Every year my parents would take me and my two brothers to Crystal Lake in Frankfort, Michigan. We'd drive from our house in Birmingham and, later, after we moved, from our house in Barrington, Illinois. It was about a six hour drive, but as we boys got older, it became a brutal ride. We'd constantly bicker about who got the dreaded middle seat, about who was touching, kicking, punching, breathing on, or looking at, whom.

That's when I got the brilliant idea of riding my bike to Frankfort. Now, even though it was the 70's, there was no way my parents were going to let me bike 350 miles from Barrington, through Chicago, Gary, Ind. and up the coast of Lake Michigan by myself. But, I persisted and a compromise was reached. We'd bring the bikes with us and my parents would drop off me and my brother (my youngest brother was excluded, he was only 10) and we would ride up Highway 31 and meet the family a couple of days later.

When I think back on it now, it seems insane that my parents allowed us to ride 150 miles on a state highway unsupervised. We had no helmets, and even though the highway was far less busy than it is today, I remember cars screaming by us at 80 mph as we rode on the far side of the right lane (there was no shoulder most of the way). Not to mention that we stayed overnight in some sketchy motel and met lots of shady characters, some of whom offered, unsolicited, to buy us liquor.

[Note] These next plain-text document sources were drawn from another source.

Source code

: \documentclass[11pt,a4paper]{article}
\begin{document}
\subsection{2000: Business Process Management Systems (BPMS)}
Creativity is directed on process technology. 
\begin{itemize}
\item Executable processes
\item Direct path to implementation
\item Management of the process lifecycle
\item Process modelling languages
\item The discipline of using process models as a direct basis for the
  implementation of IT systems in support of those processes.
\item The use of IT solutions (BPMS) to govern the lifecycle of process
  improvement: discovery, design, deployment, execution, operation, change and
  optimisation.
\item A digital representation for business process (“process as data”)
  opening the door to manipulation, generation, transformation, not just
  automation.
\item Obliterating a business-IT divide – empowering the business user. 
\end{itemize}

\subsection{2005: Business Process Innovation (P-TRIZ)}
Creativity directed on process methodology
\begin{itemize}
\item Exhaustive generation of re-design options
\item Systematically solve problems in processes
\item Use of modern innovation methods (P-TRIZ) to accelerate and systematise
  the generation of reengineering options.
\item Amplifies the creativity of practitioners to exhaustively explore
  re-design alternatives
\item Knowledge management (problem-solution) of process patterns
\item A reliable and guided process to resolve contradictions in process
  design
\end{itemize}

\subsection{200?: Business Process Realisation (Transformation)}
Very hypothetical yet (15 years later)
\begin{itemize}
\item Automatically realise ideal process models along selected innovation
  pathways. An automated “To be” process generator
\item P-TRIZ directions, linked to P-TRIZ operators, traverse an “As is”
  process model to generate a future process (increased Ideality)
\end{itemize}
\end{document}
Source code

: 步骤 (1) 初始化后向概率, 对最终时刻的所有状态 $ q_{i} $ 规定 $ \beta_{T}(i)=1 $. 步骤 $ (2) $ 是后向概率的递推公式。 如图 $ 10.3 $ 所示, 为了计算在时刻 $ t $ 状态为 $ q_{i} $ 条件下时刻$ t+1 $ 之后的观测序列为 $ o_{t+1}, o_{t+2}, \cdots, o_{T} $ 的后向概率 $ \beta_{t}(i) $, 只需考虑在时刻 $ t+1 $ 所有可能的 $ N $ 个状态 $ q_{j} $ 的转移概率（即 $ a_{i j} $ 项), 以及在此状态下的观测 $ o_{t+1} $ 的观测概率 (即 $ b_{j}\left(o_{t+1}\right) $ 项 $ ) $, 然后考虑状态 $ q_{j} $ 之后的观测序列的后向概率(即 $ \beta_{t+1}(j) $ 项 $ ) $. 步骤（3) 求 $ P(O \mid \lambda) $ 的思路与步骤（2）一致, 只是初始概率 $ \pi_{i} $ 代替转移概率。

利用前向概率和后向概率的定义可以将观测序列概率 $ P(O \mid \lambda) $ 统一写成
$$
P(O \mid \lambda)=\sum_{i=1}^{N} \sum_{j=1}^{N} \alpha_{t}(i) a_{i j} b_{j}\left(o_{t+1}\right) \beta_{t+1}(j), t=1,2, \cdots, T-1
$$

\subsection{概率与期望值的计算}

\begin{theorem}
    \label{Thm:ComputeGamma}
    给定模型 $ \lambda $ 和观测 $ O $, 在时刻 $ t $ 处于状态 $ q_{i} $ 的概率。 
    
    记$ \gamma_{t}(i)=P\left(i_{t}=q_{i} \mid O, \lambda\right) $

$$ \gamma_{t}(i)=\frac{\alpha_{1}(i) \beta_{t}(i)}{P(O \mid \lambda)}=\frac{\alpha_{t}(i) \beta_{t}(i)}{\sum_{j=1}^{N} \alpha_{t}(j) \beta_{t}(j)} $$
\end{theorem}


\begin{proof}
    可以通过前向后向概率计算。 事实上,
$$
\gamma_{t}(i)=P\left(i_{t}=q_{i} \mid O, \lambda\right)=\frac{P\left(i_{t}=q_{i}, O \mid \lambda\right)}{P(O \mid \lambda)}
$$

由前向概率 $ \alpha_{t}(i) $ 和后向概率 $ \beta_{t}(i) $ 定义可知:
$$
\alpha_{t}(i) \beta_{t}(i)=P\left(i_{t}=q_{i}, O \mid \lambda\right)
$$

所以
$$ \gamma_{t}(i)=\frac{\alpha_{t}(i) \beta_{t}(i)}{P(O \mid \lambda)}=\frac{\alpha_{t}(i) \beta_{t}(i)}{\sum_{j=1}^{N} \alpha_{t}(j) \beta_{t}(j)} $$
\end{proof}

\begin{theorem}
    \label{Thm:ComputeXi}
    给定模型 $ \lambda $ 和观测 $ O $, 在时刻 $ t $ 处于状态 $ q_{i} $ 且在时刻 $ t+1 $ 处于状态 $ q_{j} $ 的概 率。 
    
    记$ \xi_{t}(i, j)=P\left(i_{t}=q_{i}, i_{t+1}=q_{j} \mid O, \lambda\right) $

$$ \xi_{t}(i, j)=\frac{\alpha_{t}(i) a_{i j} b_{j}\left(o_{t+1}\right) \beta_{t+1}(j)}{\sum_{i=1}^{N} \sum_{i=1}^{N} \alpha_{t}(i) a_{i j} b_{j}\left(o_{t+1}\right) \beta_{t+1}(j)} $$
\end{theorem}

Somehow, we made it to Frankfort in two days. I don't remember my parents being relieved, but I'm sure they were. What I do remember is that I had my bike for our whole vacation. I rode it everywhere, to the dunes on Lake Michigan, to get ice cream, and to play tennis. 

One day, I was coming back from playing tennis. For some reason, I refused to give my little brother a ride but agreed to take all our rackets back to the cottage. Along the way, trying to balance the handlebars and the wooden rackets, I lost control of the bike, went off the road and smashed into a tree. The bike had only minor damage, a flat tire, but I had hit the tree face first at full speed. I'd biked 150 miles along a dangerous highway, navigating speeding cars and unsavory locals along the way, but I couldn't negotiate the 0.8 miles of blacktop from a tennis court to a beachside cottage.